## DATA RECORDS
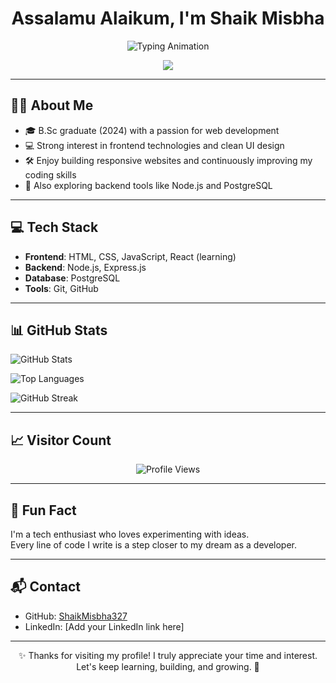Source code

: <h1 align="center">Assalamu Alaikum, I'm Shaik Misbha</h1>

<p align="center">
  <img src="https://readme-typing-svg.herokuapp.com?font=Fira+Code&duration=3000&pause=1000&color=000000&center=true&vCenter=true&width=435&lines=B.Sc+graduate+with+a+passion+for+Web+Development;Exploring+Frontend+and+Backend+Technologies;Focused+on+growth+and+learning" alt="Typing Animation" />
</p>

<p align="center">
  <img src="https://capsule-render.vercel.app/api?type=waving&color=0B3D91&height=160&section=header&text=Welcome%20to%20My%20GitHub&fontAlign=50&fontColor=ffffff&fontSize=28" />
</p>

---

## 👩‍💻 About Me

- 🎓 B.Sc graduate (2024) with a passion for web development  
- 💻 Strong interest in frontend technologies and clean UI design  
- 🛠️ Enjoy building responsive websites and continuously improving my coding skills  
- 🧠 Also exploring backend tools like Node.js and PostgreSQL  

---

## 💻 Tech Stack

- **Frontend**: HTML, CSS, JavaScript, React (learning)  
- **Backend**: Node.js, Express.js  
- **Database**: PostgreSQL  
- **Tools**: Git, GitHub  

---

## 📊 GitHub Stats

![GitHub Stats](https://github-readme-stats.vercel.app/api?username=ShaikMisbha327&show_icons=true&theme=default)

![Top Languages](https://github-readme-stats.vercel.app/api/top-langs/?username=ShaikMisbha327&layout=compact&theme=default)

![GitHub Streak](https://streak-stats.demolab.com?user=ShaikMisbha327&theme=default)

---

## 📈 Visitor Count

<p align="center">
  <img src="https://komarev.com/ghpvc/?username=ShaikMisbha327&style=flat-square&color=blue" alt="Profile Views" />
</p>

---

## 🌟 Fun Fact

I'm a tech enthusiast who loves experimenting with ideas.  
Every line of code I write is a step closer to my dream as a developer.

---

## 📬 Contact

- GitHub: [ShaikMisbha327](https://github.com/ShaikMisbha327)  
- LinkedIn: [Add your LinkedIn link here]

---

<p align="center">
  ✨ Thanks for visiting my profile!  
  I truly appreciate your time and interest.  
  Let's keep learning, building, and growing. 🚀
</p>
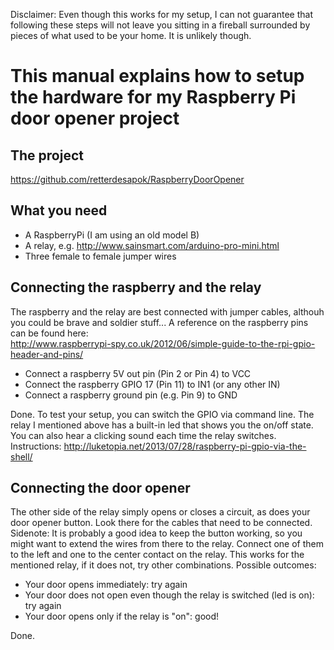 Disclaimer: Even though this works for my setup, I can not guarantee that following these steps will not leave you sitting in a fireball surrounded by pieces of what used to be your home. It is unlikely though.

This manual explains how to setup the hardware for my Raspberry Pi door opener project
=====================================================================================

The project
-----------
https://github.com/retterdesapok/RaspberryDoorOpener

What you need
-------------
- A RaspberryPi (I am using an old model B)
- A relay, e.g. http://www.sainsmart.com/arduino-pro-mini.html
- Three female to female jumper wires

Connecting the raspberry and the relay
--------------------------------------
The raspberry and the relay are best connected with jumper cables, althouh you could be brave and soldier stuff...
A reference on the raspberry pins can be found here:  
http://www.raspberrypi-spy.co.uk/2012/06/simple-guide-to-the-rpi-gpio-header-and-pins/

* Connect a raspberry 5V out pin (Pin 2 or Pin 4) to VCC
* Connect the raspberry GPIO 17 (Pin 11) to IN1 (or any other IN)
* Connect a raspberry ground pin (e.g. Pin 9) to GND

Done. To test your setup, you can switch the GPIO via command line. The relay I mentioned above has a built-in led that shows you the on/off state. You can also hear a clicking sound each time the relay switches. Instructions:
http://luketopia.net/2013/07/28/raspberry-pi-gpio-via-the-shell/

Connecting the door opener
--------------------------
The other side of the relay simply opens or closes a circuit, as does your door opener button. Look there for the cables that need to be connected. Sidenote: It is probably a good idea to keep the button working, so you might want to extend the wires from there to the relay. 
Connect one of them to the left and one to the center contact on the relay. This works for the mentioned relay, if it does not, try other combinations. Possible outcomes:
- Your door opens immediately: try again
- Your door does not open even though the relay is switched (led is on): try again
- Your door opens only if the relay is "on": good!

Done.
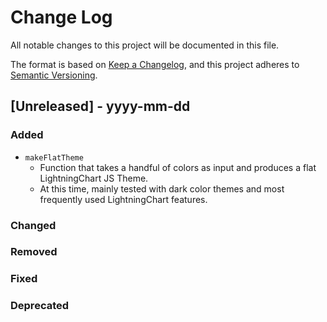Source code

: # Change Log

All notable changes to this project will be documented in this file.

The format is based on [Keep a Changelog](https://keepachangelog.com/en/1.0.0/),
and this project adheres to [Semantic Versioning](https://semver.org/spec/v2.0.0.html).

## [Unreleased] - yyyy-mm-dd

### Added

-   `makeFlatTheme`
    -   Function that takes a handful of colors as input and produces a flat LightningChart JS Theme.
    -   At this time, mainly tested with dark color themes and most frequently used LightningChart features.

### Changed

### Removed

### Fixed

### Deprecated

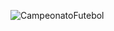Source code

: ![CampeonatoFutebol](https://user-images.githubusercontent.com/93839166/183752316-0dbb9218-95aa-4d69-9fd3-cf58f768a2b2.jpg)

## TASK DETAILS
From the entries above, output every line exactly and omit any image.

## SOLUTION FOR THIS TASK
Source code

: <h1 align="center">Assalamu Alaikum, I'm Shaik Misbha</h1>

<p align="center">
  <img src="https://readme-typing-svg.herokuapp.com?font=Fira+Code&duration=3000&pause=1000&color=000000&center=true&vCenter=true&width=435&lines=B.Sc+graduate+with+a+passion+for+Web+Development;Exploring+Frontend+and+Backend+Technologies;Focused+on+growth+and+learning" alt="Typing Animation" />
</p>

<p align="center">
  <img src="https://capsule-render.vercel.app/api?type=waving&color=0B3D91&height=160&section=header&text=Welcome%20to%20My%20GitHub&fontAlign=50&fontColor=ffffff&fontSize=28" />
</p>

---

## 👩‍💻 About Me

- 🎓 B.Sc graduate (2024) with a passion for web development  
- 💻 Strong interest in frontend technologies and clean UI design  
- 🛠️ Enjoy building responsive websites and continuously improving my coding skills  
- 🧠 Also exploring backend tools like Node.js and PostgreSQL  

---

## 💻 Tech Stack

- **Frontend**: HTML, CSS, JavaScript, React (learning)  
- **Backend**: Node.js, Express.js  
- **Database**: PostgreSQL  
- **Tools**: Git, GitHub  

---

## 📊 GitHub Stats

![GitHub Stats](https://github-readme-stats.vercel.app/api?username=ShaikMisbha327&show_icons=true&theme=default)

![Top Languages](https://github-readme-stats.vercel.app/api/top-langs/?username=ShaikMisbha327&layout=compact&theme=default)

![GitHub Streak](https://streak-stats.demolab.com?user=ShaikMisbha327&theme=default)

---

## 📈 Visitor Count

<p align="center">
  <img src="https://komarev.com/ghpvc/?username=ShaikMisbha327&style=flat-square&color=blue" alt="Profile Views" />
</p>

---

## 🌟 Fun Fact

I'm a tech enthusiast who loves experimenting with ideas.  
Every line of code I write is a step closer to my dream as a developer.

---

## 📬 Contact

- GitHub: [ShaikMisbha327](https://github.com/ShaikMisbha327)  
- LinkedIn: [Add your LinkedIn link here]

---

<p align="center">
  ✨ Thanks for visiting my profile!  
  I truly appreciate your time and interest.  
  Let's keep learning, building, and growing. 🚀
</p>
 Disclaimer: Even though this works for my setup, I can not guarantee that following these steps will not leave you sitting in a fireball surrounded by pieces of what used to be your home. It is unlikely though.

This manual explains how to setup the hardware for my Raspberry Pi door opener project
=====================================================================================

The project
-----------
https://github.com/retterdesapok/RaspberryDoorOpener

What you need
-------------
- A RaspberryPi (I am using an old model B)
- A relay, e.g. http://www.sainsmart.com/arduino-pro-mini.html
- Three female to female jumper wires

Connecting the raspberry and the relay
--------------------------------------
The raspberry and the relay are best connected with jumper cables, althouh you could be brave and soldier stuff...
A reference on the raspberry pins can be found here:  
http://www.raspberrypi-spy.co.uk/2012/06/simple-guide-to-the-rpi-gpio-header-and-pins/

* Connect a raspberry 5V out pin (Pin 2 or Pin 4) to VCC
* Connect the raspberry GPIO 17 (Pin 11) to IN1 (or any other IN)
* Connect a raspberry ground pin (e.g. Pin 9) to GND

Done. To test your setup, you can switch the GPIO via command line. The relay I mentioned above has a built-in led that shows you the on/off state. You can also hear a clicking sound each time the relay switches. Instructions:
http://luketopia.net/2013/07/28/raspberry-pi-gpio-via-the-shell/

Connecting the door opener
--------------------------
The other side of the relay simply opens or closes a circuit, as does your door opener button. Look there for the cables that need to be connected. Sidenote: It is probably a good idea to keep the button working, so you might want to extend the wires from there to the relay. 
Connect one of them to the left and one to the center contact on the relay. This works for the mentioned relay, if it does not, try other combinations. Possible outcomes:
- Your door opens immediately: try again
- Your door does not open even though the relay is switched (led is on): try again
- Your door opens only if the relay is "on": good!

Done.
Source code

: # Change Log

All notable changes to this project will be documented in this file.

The format is based on [Keep a Changelog](https://keepachangelog.com/en/1.0.0/),
and this project adheres to [Semantic Versioning](https://semver.org/spec/v2.0.0.html).

## [Unreleased] - yyyy-mm-dd

### Added

-   `makeFlatTheme`
    -   Function that takes a handful of colors as input and produces a flat LightningChart JS Theme.
    -   At this time, mainly tested with dark color themes and most frequently used LightningChart features.

### Changed

### Removed

### Fixed

### Deprecated

Source code

: ![CampeonatoFutebol](https://user-images.githubusercontent.com/93839166/183752316-0dbb9218-95aa-4d69-9fd3-cf58f768a2b2.jpg)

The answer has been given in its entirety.